Baca Juga :  Turnamen MLBB PBEL 2026 Polresta Batang Dibuka, Pendaftaran Ditutup 24 September

Ia menilai kejelasan aspek hukum menjadi sangat penting karena masih terdapat ruang abu-abu,tidak ada kepastian hukum dalam implementasi aturan di lapangan. Kondisi tersebut, menurutnya, berpotensi menimbulkan perbedaan interpretasi dan membuat praktik pengelolaan sidat di sejumlah daerah belum sepenuhnya berjalan sesuai ketentuan dan tentunya ini erat kaitannya dengan keakuratan pengumpulan data sidat “bagaimana data bisa di dapat dengan jelas jika masih banyak praktek-praktek pengelolaan sidat yang tidak sesuai aturan”.

Handri meminta agar pemerintah memperkuat kepastian dan ketegasan hukum dalam pengelolaan sidat. Tidak cukup hanya memiliki aturan, tetapi juga harus terdapat konsekuensi hukum yang jelas terhadap pihak yang melakukan pemanfaatan atau perdagangan sidat yang tidak sesuai ketentuan.

“Kita membutuhkan aturan yang jelas dan berlaku secara konsisten. Jangan sampai pelaku usaha yang berusaha mengikuti aturan justru berada dalam posisi yang tidak pasti bahkan dirugikan dan tidak mendapat keadilan, sementara praktik-praktik yang tidak sesuai aturan masih terus terjadi,” tegasnya.

Selain persoalan kepastian hukum, Handri juga memberikan perhatian serius terhadap tingginya Penerimaan Negara Bukan Pajak (PNBP) dalam rantai pemanfaatan dan perdagangan sidat.

Menurutnya, struktur pungutan yang masih dirasakan berlapis dapat menjadi beban tambahan bagi pelaku usaha dan pada akhirnya mempengaruhi daya saing komoditas sidat Indonesia serta menurunkan minat investasi dari para investor baik investor lokal maupun asing.

Ia mencontohkan, dalam satu kilogram ikan sidat hasil tangkapan alam, pelaku usaha dapat menghadapi pungutan yang berkaitan dengan pemanfaatan/tangkapan, perdagangan, serta pungutan terkait dokumen SAJI, begitupun dengan sidat hasil budidaya.
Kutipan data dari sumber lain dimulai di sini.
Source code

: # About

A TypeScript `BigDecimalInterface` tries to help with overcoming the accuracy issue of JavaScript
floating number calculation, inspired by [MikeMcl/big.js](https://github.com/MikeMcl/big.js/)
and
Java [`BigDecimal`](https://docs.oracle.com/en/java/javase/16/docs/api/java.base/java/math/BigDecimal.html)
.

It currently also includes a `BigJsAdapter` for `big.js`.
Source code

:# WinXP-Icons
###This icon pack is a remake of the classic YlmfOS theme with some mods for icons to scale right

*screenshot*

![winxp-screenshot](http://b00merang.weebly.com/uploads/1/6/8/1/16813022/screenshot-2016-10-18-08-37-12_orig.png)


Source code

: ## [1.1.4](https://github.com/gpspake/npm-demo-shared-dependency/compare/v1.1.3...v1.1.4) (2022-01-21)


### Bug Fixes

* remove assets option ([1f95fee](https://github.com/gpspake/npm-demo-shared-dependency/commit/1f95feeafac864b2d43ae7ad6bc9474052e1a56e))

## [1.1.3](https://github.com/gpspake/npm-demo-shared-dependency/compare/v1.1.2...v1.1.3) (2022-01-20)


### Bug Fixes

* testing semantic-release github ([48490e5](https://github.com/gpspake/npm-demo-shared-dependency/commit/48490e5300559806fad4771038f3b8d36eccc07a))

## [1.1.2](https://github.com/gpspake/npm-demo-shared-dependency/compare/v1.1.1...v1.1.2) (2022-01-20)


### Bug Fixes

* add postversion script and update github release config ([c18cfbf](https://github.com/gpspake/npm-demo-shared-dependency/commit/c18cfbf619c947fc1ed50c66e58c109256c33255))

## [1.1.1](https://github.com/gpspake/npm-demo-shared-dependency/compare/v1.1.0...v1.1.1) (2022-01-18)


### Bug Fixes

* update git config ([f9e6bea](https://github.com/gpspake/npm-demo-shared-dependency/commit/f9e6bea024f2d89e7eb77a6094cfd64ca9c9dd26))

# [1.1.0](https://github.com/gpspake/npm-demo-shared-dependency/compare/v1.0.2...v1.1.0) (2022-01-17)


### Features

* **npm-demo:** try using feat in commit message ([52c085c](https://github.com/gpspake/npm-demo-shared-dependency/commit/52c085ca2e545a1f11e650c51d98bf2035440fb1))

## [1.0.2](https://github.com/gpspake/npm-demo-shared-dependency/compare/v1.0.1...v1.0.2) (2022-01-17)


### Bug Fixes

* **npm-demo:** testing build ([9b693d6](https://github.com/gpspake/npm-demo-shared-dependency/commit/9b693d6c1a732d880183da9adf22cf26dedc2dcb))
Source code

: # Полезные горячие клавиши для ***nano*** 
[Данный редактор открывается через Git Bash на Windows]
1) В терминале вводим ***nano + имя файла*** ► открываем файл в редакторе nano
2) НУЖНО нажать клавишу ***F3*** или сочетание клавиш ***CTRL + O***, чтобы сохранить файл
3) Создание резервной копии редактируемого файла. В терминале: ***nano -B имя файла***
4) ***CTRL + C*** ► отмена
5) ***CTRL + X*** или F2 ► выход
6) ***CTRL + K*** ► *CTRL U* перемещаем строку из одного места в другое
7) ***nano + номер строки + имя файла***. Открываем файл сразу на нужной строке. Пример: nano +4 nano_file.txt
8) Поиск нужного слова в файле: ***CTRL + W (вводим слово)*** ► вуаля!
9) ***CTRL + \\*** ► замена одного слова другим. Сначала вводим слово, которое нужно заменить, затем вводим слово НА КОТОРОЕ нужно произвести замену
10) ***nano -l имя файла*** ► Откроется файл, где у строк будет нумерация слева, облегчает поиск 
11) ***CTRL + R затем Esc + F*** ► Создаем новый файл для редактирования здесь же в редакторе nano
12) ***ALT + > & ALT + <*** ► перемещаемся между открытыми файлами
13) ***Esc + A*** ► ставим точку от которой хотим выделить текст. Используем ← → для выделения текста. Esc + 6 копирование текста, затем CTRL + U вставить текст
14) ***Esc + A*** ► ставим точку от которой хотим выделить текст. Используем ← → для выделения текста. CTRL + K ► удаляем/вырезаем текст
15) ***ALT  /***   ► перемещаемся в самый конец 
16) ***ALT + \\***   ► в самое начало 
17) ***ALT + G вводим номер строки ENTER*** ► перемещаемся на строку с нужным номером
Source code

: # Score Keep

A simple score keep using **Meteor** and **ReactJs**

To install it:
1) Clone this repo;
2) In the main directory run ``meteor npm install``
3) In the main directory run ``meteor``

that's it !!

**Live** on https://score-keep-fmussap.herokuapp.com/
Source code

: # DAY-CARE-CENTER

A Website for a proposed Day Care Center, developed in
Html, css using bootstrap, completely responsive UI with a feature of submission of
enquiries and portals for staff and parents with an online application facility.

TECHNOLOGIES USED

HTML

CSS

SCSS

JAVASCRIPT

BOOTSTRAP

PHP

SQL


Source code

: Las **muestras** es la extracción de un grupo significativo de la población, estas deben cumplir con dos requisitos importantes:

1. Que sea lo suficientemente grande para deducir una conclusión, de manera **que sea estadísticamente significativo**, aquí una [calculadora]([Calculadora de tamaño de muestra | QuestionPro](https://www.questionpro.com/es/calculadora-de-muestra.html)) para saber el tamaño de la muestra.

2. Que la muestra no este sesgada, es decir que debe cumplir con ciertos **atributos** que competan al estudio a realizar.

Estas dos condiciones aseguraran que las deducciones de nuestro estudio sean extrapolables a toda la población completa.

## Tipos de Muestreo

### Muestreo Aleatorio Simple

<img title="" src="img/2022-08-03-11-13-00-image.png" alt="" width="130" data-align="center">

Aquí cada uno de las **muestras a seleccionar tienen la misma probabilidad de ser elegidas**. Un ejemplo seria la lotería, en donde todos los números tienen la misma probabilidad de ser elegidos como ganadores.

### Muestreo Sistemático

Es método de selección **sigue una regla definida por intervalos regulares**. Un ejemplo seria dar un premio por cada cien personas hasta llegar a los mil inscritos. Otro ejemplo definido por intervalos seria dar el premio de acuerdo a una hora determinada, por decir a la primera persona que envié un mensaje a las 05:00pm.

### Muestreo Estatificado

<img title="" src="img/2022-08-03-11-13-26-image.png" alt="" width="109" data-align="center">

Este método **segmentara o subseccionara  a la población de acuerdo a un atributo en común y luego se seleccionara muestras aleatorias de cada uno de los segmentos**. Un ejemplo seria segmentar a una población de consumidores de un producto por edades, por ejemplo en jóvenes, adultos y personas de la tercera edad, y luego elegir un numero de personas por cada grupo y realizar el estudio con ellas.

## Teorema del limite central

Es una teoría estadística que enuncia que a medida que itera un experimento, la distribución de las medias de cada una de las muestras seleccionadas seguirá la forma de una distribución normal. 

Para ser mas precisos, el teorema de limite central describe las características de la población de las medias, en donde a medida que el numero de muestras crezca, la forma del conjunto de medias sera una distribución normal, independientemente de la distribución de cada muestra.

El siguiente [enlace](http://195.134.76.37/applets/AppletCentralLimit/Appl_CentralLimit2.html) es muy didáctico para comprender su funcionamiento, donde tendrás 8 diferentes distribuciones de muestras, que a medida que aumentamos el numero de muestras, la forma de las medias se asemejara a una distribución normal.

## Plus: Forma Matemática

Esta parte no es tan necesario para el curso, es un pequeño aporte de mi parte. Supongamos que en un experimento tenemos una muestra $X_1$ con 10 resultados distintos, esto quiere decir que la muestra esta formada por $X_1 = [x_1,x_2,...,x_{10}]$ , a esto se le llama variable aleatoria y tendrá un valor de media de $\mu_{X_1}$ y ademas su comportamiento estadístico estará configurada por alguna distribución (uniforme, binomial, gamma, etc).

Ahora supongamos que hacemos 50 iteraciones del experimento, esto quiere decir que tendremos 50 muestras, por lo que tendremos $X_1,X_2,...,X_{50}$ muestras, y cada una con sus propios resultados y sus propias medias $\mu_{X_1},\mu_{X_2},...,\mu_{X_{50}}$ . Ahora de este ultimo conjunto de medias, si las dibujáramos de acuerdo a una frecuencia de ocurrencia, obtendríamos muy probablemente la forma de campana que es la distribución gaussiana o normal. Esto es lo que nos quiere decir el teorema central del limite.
“Satu kilogram sidat jangan sampai dibebani pungutan berkali-kali dalam rantai yang sama. Ada pungutan tangkapan alam, kemudian pungutan perdagangan, ditambah lagi pungutan dokumen SAJI. Ini perlu dikaji kembali agar struktur PNBP tidak menjadi beban berlapis bagi pelaku usaha,” jelas Handri.

Menurutnya, negara tetap memiliki hak untuk memperoleh PNBP dari pemanfaatan sumber daya ikan. Namun, mekanisme pungutan perlu dirancang secara proporsional sehingga tidak menghambat kegiatan usaha yang legal, sekaligus tetap memberikan kontribusi bagi negara.

Handri berharap pemerintah dapat melakukan evaluasi terhadap struktur dan mekanisme PNBP sidat, khususnya untuk menghindari terjadinya pungutan yang berulang terhadap komoditas yang sama.

Di sisi lain, Handri menilai pengembangan Eel Database Web System merupakan langkah yang sangat penting. Menurutnya, pengelolaan sidat Indonesia membutuhkan basis data yang kuat dan terintegrasi, mulai dari keberadaan sumber daya, lokasi penangkapan, jumlah hasil tangkapan, ukuran ikan, hingga pergerakan pemanfaatannya.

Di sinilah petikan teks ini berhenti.